Remember the furore this time last year about whether it was appropriate for Dutch Pancakes and Chips on a Stick to attract hordes of customers during the Multicultural Festival?
Our article Calls for ban on Dutch pancakes, chips on sticks at Multicultural Festival was one of the RiotACT’s most-read in 2016.
We’ve been monitoring the activities of the purveyors of these contentious tasty street food snacks in the months since, and have noticed two strategic marketing tactics the businesses have employed to deflect the critics.
One criticism of the appearance of Chips on a Stick at the Multicultural Festival was that they were not multicultural enough. Certainly, their signage at the festival last year made no reference to cultural heritage. They were marketed simply, as you’d expect, as chips on sticks.
But when the stall popped up at the Night Noodle Market during Enlighten a few weeks later (right next door to the Dutch Pancakes), new signage had been added describing these curly strips of fried taters as Korean fare.
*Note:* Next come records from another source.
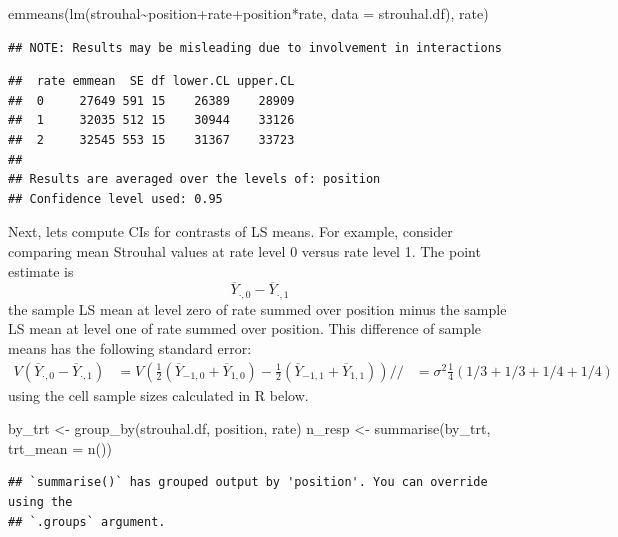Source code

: \documentclass[
]{book}
\newenvironment{Shaded}{\begin{snugshade}}{\end{snugshade}}
\newcommand{\AttributeTok}[1]{\textcolor[rgb]{0.77,0.63,0.00}{#1}}
\newcommand{\FunctionTok}[1]{\textcolor[rgb]{0.00,0.00,0.00}{#1}}
\newcommand{\NormalTok}[1]{#1}
\newcommand{\OtherTok}[1]{\textcolor[rgb]{0.56,0.35,0.01}{#1}}
\newcommand{\SpecialCharTok}[1]{\textcolor[rgb]{0.00,0.00,0.00}{#1}}
\newcommand{\StringTok}[1]{\textcolor[rgb]{0.31,0.60,0.02}{#1}}
\begin{document}
\begin{Shaded}
\begin{Highlighting}[]
\FunctionTok{emmeans}\NormalTok{(}\FunctionTok{lm}\NormalTok{(strouhal}\SpecialCharTok{\textasciitilde{}}\NormalTok{position}\SpecialCharTok{+}\NormalTok{rate}\SpecialCharTok{+}\NormalTok{position}\SpecialCharTok{*}\NormalTok{rate, }\AttributeTok{data =}\NormalTok{ strouhal.df), }\StringTok{\textquotesingle{}rate\textquotesingle{}}\NormalTok{)}
\end{Highlighting}
\end{Shaded}

\begin{verbatim}
## NOTE: Results may be misleading due to involvement in interactions
\end{verbatim}

\begin{verbatim}
##  rate emmean  SE df lower.CL upper.CL
##  0     27649 591 15    26389    28909
##  1     32035 512 15    30944    33126
##  2     32545 553 15    31367    33723
## 
## Results are averaged over the levels of: position 
## Confidence level used: 0.95
\end{verbatim}

Next, lets compute CIs for contrasts of LS means. For example, consider comparing mean Strouhal values at rate level 0 versus rate level 1. The point estimate is
\[\overline Y_{\cdot,0} - \overline Y_{\cdot,1}\]
the sample LS mean at level zero of rate summed over position minus the sample LS mean at level one of rate summed over position. This difference of sample means has the following standard error:
\begin{align*}
V(\overline Y_{\cdot,0} - \overline Y_{\cdot,1}) & = V(\tfrac12(\overline Y_{-1,0} + \overline Y_{1,0}) -\tfrac12(\overline Y_{-1,1} + \overline Y_{1,1}))//
& = \sigma^2\tfrac14 (1/3 + 1/3 + 1/4 + 1/4)
\end{align*}
using the cell sample sizes calculated in R below.

\begin{Shaded}
\begin{Highlighting}[]
\NormalTok{by\_trt }\OtherTok{\textless{}{-}} \FunctionTok{group\_by}\NormalTok{(strouhal.df, position, rate)}
\NormalTok{n\_resp }\OtherTok{\textless{}{-}} \FunctionTok{summarise}\NormalTok{(by\_trt, }\AttributeTok{trt\_mean =} \FunctionTok{n}\NormalTok{())}
\end{Highlighting}
\end{Shaded}

\begin{verbatim}
## `summarise()` has grouped output by 'position'. You can override using the
## `.groups` argument.
\end{verbatim}
\end{document}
I’d be willing to bet the same signage will be used at the Multicultural Festival this weekend.
I will be very surprised, though, if it transpires that there are any Koreans working on the stall. While many (possibly even most or all, it’d be interesting to do a poll) of the other stalls at the festival are run by community groups, embassies, families and individuals from the nation whose cuisine is represented, the Chips on a Stick stall does not appear to be, or at least has not appeared to be in the past. Does this fact make any difference to the argument that the origins of chips on a stick are Korean and therefore it is appropriate for them to be sold at the festival? I’ll leave that for others to ponder.
Meanwhile, the Dutch Pancake stall at the Night Noodle Market had ditched the Dutch tag altogether, instead adding some South-East Asian touches by selling coconut juice in real coconuts alongside the pancakes, and offering a sweet red bean option as an alternative to lemon, butter, chocolate, caramel and maple syrup. Thus it found itself fitting in better with the Asian offerings elsewhere at the Noodle Market, from dumplings to satays as well as many varieties of noodle.
I suspect the pancakes will be back to their usual Dutch selves at this weekend’s festivities.
Will you be queuing for a plateful of pancakes, or some chips on a stick, or seeking out the sorts of food it’s harder to find year round? Czech, Bolivian, Kenyan or Mongolian, say? Do you have a favourite stall at the Multicultural Festival?